_Requirement_
Reproduce word for word, from the entries below, the line with "1. :mega: Share with your friends!", the line with "1. :computer: Contributing", and every line between them, and nothing more.

_ _ _ _ _ _ _

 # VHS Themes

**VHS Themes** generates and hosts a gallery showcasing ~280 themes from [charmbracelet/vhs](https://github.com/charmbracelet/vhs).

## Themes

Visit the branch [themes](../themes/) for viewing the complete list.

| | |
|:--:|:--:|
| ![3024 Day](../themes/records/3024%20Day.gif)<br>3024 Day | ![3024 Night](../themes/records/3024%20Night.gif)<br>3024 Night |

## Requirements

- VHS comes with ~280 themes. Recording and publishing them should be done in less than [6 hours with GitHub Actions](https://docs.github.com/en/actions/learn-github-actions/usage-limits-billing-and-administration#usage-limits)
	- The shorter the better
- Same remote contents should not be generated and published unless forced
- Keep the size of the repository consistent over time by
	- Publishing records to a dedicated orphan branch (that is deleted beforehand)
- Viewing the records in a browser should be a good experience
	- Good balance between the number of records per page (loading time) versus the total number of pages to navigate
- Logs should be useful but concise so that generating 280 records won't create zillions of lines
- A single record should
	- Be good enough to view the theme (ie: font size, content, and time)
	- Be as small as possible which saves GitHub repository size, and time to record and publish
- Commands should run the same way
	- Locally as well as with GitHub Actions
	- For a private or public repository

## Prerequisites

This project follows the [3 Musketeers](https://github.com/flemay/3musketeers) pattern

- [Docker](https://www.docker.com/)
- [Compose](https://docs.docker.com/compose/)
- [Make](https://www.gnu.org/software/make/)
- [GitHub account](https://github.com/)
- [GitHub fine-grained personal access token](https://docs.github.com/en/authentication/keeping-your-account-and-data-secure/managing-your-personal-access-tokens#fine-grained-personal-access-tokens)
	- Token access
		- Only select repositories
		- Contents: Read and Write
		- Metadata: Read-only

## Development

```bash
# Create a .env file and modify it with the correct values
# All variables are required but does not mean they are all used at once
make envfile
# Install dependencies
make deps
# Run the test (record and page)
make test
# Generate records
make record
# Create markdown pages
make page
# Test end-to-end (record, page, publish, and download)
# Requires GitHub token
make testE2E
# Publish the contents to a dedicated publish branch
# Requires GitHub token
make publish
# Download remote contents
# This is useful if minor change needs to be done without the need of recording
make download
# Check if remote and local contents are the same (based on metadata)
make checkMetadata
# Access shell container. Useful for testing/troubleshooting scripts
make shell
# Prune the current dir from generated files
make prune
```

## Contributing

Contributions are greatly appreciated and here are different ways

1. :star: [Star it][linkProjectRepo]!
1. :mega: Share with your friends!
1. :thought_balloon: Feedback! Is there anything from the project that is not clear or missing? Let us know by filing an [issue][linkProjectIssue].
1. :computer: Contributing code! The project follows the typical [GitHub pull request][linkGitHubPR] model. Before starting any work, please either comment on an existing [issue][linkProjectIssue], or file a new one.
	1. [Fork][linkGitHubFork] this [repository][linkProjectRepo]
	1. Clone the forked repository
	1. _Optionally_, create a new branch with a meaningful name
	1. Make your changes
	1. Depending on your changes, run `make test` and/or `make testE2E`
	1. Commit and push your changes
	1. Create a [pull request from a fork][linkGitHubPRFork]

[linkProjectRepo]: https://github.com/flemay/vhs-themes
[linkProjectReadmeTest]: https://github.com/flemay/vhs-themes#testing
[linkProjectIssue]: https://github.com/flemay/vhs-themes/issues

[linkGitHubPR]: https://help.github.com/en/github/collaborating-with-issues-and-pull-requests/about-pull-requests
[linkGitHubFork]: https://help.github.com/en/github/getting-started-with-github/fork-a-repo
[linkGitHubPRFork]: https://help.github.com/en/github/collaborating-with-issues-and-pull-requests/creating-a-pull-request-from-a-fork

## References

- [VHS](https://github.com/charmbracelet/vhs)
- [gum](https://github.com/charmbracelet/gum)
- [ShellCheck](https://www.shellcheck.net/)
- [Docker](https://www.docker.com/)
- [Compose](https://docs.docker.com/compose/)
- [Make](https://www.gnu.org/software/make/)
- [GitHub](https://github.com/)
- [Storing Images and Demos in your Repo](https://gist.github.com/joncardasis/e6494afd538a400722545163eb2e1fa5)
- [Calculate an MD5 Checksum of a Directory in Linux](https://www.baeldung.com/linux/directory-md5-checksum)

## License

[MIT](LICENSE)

_ _ _ _ _ _ _

_Reply_
1. :mega: Share with your friends!
1. :thought_balloon: Feedback! Is there anything from the project that is not clear or missing? Let us know by filing an [issue][linkProjectIssue].
1. :computer: Contributing code! The project follows the typical [GitHub pull request][linkGitHubPR] model. Before starting any work, please either comment on an existing [issue][linkProjectIssue], or file a new one.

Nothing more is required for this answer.